What the task requires
Lines before the one containing "3. Create the first relationship: Select the _senior" are to be left out; that line and all after it, through the end of the material below, are to be written out exactly.
===== Task input =====
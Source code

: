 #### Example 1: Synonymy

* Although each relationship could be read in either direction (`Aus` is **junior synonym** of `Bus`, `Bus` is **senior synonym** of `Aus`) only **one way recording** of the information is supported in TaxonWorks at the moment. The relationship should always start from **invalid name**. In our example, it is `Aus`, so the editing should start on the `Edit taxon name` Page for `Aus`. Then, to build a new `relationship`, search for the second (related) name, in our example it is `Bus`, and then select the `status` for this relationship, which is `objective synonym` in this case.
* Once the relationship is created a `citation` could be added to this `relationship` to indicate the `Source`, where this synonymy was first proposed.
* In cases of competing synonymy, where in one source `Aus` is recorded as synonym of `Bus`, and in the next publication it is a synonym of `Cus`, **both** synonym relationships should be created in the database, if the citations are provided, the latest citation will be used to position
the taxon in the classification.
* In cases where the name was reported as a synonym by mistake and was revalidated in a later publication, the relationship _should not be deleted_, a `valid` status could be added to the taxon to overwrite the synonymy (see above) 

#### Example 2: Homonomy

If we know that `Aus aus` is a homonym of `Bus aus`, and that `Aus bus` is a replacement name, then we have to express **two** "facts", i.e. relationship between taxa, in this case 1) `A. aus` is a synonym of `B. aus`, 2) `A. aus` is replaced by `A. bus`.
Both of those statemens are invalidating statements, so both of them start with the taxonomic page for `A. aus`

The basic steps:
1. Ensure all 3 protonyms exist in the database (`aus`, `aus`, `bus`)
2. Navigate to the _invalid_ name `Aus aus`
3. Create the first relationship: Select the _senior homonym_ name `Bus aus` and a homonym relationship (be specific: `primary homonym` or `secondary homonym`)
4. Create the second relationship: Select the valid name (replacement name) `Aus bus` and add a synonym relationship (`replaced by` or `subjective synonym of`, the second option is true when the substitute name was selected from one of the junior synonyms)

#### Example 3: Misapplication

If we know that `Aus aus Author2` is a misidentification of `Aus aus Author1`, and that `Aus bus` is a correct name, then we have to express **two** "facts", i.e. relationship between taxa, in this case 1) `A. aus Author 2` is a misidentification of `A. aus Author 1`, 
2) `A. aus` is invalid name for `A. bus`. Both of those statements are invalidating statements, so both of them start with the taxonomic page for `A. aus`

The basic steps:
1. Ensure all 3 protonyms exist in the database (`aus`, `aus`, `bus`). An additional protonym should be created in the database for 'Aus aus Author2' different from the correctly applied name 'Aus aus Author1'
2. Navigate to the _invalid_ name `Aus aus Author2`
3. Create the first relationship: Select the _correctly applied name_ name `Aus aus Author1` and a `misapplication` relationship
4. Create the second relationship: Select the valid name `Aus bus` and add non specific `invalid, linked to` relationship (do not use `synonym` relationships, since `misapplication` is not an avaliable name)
=====
Response below
3. Create the first relationship: Select the _senior homonym_ name `Bus aus` and a homonym relationship (be specific: `primary homonym` or `secondary homonym`)
4. Create the second relationship: Select the valid name (replacement name) `Aus bus` and add a synonym relationship (`replaced by` or `subjective synonym of`, the second option is true when the substitute name was selected from one of the junior synonyms)

#### Example 3: Misapplication

If we know that `Aus aus Author2` is a misidentification of `Aus aus Author1`, and that `Aus bus` is a correct name, then we have to express **two** "facts", i.e. relationship between taxa, in this case 1) `A. aus Author 2` is a misidentification of `A. aus Author 1`, 
2) `A. aus` is invalid name for `A. bus`. Both of those statements are invalidating statements, so both of them start with the taxonomic page for `A. aus`

The basic steps:
1. Ensure all 3 protonyms exist in the database (`aus`, `aus`, `bus`). An additional protonym should be created in the database for 'Aus aus Author2' different from the correctly applied name 'Aus aus Author1'
2. Navigate to the _invalid_ name `Aus aus Author2`
3. Create the first relationship: Select the _correctly applied name_ name `Aus aus Author1` and a `misapplication` relationship
4. Create the second relationship: Select the valid name `Aus bus` and add non specific `invalid, linked to` relationship (do not use `synonym` relationships, since `misapplication` is not an avaliable name)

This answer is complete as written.